BEGIN Stored data

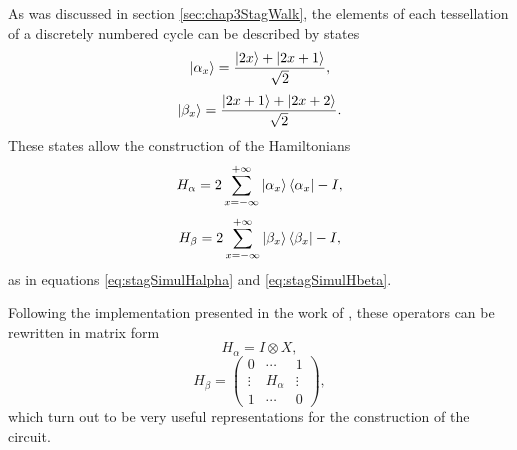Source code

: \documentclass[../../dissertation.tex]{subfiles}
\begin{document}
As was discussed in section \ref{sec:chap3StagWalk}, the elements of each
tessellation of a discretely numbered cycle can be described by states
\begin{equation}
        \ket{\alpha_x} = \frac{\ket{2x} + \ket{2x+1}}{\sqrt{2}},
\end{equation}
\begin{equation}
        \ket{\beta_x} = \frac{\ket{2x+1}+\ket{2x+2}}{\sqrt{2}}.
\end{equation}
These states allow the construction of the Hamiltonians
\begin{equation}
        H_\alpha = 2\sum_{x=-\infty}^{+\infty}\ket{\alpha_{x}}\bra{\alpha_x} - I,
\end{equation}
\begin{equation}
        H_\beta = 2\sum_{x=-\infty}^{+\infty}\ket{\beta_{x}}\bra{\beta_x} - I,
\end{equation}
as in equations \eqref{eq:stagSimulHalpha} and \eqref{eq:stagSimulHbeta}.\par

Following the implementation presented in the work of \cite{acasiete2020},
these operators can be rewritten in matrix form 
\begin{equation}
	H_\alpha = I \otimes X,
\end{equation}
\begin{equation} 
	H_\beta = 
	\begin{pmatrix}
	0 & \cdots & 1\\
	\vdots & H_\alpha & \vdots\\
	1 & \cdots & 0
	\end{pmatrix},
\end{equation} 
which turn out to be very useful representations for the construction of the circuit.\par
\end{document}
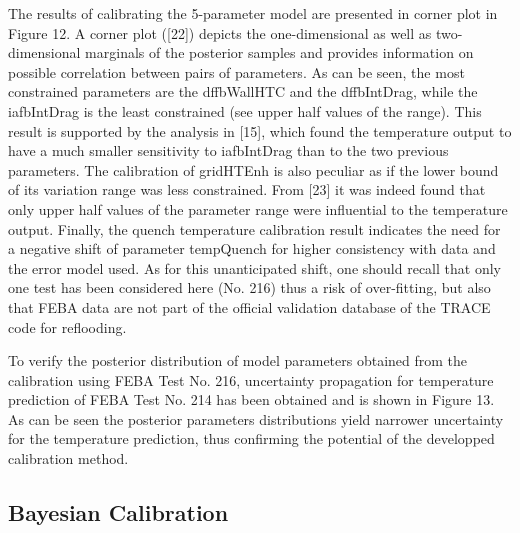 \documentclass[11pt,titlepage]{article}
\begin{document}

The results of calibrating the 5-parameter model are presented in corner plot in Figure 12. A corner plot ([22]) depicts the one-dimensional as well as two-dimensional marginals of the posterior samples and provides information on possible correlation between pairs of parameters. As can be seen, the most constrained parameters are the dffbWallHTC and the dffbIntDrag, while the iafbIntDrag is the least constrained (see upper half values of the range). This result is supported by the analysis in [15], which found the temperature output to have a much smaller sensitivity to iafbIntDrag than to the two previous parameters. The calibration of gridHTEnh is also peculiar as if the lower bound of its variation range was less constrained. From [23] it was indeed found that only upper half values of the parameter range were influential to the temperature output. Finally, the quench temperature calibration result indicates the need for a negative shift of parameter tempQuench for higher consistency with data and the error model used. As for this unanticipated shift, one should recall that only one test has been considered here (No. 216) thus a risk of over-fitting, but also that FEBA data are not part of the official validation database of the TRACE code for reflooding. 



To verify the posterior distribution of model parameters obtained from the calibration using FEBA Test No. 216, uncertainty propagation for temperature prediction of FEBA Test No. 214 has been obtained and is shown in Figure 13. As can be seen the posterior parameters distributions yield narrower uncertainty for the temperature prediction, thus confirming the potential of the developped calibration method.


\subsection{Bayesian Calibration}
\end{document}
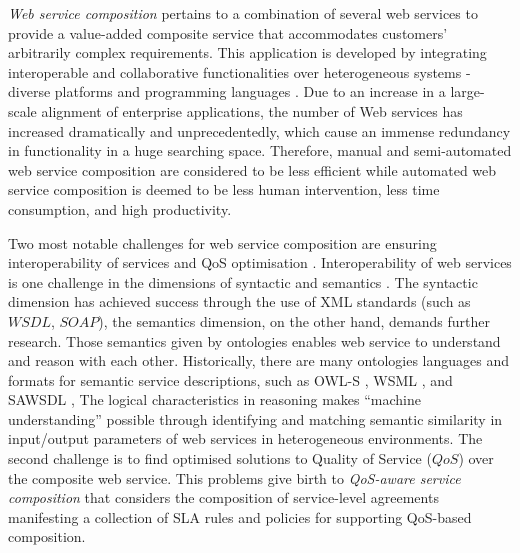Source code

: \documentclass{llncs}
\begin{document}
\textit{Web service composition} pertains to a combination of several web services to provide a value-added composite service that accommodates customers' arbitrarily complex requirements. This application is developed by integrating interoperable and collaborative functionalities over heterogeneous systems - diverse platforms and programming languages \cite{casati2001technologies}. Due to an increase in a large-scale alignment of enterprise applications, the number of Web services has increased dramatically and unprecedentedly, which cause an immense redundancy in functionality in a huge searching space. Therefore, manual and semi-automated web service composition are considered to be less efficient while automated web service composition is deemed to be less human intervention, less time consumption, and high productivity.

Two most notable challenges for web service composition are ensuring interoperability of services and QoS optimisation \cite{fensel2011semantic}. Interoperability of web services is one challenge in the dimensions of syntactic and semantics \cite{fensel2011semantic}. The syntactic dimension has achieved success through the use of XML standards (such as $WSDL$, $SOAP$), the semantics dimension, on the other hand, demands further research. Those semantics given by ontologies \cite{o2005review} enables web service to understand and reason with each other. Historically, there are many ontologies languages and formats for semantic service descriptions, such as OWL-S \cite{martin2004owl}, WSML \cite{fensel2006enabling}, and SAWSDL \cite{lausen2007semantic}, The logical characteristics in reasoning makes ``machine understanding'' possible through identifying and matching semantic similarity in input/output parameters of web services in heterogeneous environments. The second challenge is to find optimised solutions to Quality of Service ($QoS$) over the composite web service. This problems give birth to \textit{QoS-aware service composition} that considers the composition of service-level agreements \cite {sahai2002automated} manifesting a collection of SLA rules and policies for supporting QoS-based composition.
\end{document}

END Stored data

**Problem to solve:**
Go through the listing and restate each line word for word, leaving out the pictures.

**Result for this exercise:**
Source code

: \documentclass[../../dissertation.tex]{subfiles}
\begin{document}
As was discussed in section \ref{sec:chap3StagWalk}, the elements of each
tessellation of a discretely numbered cycle can be described by states
\begin{equation}
        \ket{\alpha_x} = \frac{\ket{2x} + \ket{2x+1}}{\sqrt{2}},
\end{equation}
\begin{equation}
        \ket{\beta_x} = \frac{\ket{2x+1}+\ket{2x+2}}{\sqrt{2}}.
\end{equation}
These states allow the construction of the Hamiltonians
\begin{equation}
        H_\alpha = 2\sum_{x=-\infty}^{+\infty}\ket{\alpha_{x}}\bra{\alpha_x} - I,
\end{equation}
\begin{equation}
        H_\beta = 2\sum_{x=-\infty}^{+\infty}\ket{\beta_{x}}\bra{\beta_x} - I,
\end{equation}
as in equations \eqref{eq:stagSimulHalpha} and \eqref{eq:stagSimulHbeta}.\par

Following the implementation presented in the work of \cite{acasiete2020},
these operators can be rewritten in matrix form 
\begin{equation}
	H_\alpha = I \otimes X,
\end{equation}
\begin{equation} 
	H_\beta = 
	\begin{pmatrix}
	0 & \cdots & 1\\
	\vdots & H_\alpha & \vdots\\
	1 & \cdots & 0
	\end{pmatrix},
\end{equation} 
which turn out to be very useful representations for the construction of the circuit.\par
\end{document}
 \documentclass[11pt,titlepage]{article}
\begin{document}

The results of calibrating the 5-parameter model are presented in corner plot in Figure 12. A corner plot ([22]) depicts the one-dimensional as well as two-dimensional marginals of the posterior samples and provides information on possible correlation between pairs of parameters. As can be seen, the most constrained parameters are the dffbWallHTC and the dffbIntDrag, while the iafbIntDrag is the least constrained (see upper half values of the range). This result is supported by the analysis in [15], which found the temperature output to have a much smaller sensitivity to iafbIntDrag than to the two previous parameters. The calibration of gridHTEnh is also peculiar as if the lower bound of its variation range was less constrained. From [23] it was indeed found that only upper half values of the parameter range were influential to the temperature output. Finally, the quench temperature calibration result indicates the need for a negative shift of parameter tempQuench for higher consistency with data and the error model used. As for this unanticipated shift, one should recall that only one test has been considered here (No. 216) thus a risk of over-fitting, but also that FEBA data are not part of the official validation database of the TRACE code for reflooding. 



To verify the posterior distribution of model parameters obtained from the calibration using FEBA Test No. 216, uncertainty propagation for temperature prediction of FEBA Test No. 214 has been obtained and is shown in Figure 13. As can be seen the posterior parameters distributions yield narrower uncertainty for the temperature prediction, thus confirming the potential of the developped calibration method.


\subsection{Bayesian Calibration}
\end{document}
Source code

: \documentclass{llncs}
\begin{document}
\textit{Web service composition} pertains to a combination of several web services to provide a value-added composite service that accommodates customers' arbitrarily complex requirements. This application is developed by integrating interoperable and collaborative functionalities over heterogeneous systems - diverse platforms and programming languages \cite{casati2001technologies}. Due to an increase in a large-scale alignment of enterprise applications, the number of Web services has increased dramatically and unprecedentedly, which cause an immense redundancy in functionality in a huge searching space. Therefore, manual and semi-automated web service composition are considered to be less efficient while automated web service composition is deemed to be less human intervention, less time consumption, and high productivity.

Two most notable challenges for web service composition are ensuring interoperability of services and QoS optimisation \cite{fensel2011semantic}. Interoperability of web services is one challenge in the dimensions of syntactic and semantics \cite{fensel2011semantic}. The syntactic dimension has achieved success through the use of XML standards (such as $WSDL$, $SOAP$), the semantics dimension, on the other hand, demands further research. Those semantics given by ontologies \cite{o2005review} enables web service to understand and reason with each other. Historically, there are many ontologies languages and formats for semantic service descriptions, such as OWL-S \cite{martin2004owl}, WSML \cite{fensel2006enabling}, and SAWSDL \cite{lausen2007semantic}, The logical characteristics in reasoning makes ``machine understanding'' possible through identifying and matching semantic similarity in input/output parameters of web services in heterogeneous environments. The second challenge is to find optimised solutions to Quality of Service ($QoS$) over the composite web service. This problems give birth to \textit{QoS-aware service composition} that considers the composition of service-level agreements \cite {sahai2002automated} manifesting a collection of SLA rules and policies for supporting QoS-based composition.
\end{document}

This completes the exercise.